[Input data]
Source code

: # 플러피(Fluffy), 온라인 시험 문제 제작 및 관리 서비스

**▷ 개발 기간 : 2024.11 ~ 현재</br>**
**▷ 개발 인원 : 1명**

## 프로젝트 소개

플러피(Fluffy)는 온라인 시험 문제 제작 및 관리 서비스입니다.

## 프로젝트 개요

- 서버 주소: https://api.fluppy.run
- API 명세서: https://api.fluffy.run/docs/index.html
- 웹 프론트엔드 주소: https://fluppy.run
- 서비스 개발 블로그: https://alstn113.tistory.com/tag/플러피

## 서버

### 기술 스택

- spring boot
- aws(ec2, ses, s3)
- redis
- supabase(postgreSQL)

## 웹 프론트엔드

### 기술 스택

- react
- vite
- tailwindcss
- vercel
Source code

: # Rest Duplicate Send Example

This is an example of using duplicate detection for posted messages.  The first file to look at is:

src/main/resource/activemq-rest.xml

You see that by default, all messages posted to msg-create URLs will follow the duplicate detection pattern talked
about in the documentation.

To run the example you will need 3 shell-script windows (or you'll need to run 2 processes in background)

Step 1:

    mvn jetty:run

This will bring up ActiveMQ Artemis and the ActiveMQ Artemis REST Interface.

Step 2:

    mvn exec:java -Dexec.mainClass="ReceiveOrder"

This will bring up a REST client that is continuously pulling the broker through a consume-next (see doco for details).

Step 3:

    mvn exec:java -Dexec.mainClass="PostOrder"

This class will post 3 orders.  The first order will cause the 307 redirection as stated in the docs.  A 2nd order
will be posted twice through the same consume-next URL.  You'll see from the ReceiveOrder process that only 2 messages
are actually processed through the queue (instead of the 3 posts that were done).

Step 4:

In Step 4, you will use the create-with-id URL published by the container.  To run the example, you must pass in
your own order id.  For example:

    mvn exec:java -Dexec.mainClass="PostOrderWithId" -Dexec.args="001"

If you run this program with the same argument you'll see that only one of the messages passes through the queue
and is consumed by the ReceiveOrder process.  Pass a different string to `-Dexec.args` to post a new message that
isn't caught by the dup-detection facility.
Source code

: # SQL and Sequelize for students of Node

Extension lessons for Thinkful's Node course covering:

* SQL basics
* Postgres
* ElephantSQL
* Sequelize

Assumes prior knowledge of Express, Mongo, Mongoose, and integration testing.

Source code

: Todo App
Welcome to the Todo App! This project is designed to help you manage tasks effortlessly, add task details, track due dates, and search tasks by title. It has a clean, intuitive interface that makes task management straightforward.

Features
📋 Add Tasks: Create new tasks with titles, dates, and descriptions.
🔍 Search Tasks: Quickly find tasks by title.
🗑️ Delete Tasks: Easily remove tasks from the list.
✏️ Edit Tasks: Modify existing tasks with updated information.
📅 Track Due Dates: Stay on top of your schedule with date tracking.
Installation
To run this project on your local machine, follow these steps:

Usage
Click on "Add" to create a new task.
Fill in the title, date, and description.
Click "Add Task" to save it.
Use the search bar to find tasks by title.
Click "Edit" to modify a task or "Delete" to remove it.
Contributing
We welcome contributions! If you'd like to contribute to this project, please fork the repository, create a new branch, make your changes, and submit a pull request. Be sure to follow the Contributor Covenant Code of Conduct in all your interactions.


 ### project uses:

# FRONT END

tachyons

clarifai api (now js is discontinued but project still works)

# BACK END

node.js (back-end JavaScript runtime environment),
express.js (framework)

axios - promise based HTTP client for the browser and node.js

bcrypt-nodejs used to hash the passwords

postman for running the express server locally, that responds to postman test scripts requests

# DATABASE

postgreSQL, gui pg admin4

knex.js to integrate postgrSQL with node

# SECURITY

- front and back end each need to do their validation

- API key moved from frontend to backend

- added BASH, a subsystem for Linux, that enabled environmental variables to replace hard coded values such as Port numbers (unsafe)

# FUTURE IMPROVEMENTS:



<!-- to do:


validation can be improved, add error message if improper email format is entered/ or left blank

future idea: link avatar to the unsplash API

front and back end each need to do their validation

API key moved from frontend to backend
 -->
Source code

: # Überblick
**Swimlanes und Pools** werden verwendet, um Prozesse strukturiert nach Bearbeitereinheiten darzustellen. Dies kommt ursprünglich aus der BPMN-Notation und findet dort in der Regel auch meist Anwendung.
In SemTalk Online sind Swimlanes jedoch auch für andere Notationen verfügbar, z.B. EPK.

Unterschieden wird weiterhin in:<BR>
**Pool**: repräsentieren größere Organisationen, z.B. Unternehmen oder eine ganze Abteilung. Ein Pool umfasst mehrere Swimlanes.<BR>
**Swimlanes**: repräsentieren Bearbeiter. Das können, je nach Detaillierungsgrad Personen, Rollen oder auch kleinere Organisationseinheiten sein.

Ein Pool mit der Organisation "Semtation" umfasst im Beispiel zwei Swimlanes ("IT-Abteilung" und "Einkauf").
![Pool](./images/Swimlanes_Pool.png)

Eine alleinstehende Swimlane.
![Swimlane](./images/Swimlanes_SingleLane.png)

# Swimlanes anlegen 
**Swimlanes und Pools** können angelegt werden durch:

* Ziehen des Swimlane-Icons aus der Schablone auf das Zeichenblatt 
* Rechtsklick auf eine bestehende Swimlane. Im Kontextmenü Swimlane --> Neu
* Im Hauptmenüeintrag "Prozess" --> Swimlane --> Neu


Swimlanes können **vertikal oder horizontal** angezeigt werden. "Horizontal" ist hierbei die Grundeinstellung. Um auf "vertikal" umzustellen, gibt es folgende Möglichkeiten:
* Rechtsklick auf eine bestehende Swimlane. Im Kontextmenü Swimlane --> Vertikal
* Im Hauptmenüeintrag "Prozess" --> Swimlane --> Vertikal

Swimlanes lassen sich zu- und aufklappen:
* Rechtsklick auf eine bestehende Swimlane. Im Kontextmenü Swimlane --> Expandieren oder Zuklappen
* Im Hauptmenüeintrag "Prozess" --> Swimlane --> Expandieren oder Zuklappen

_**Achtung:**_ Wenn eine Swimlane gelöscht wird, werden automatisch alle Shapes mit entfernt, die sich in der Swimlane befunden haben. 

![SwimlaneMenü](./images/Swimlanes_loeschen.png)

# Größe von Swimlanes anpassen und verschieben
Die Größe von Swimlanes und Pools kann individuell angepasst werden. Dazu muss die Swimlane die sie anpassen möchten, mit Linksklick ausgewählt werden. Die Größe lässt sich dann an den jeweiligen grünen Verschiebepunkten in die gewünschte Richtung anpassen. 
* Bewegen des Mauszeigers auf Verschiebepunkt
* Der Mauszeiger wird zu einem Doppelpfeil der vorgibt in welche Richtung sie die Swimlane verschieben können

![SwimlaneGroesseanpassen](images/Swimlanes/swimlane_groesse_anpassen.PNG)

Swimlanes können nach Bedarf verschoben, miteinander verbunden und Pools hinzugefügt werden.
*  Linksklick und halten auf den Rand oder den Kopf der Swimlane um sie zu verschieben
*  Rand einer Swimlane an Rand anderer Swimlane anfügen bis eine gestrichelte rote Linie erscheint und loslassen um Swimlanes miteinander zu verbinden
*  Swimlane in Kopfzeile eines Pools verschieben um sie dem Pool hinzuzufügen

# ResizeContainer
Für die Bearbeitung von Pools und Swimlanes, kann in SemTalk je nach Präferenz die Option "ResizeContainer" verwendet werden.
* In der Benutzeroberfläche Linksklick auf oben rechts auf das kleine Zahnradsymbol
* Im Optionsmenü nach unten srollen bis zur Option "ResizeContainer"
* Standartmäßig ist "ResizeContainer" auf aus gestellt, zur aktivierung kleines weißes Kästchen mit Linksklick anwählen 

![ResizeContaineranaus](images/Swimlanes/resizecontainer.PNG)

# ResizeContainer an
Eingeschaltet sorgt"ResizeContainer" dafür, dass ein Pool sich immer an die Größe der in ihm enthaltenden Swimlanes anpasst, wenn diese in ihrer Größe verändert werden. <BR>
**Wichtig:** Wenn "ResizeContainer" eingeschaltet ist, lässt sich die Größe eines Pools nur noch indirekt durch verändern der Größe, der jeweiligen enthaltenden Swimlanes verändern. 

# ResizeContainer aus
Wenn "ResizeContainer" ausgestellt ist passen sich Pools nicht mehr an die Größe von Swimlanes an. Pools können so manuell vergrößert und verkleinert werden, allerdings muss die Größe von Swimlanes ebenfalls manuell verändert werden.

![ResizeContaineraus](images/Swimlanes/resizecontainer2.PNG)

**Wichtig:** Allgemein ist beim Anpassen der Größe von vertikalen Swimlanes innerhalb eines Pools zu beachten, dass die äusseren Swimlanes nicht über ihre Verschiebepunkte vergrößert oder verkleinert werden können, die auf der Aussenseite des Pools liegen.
[/Input data]
(Required action)
Count the lines in the records that contain the word "auch", and give only that number.

(Response to the exercise)
3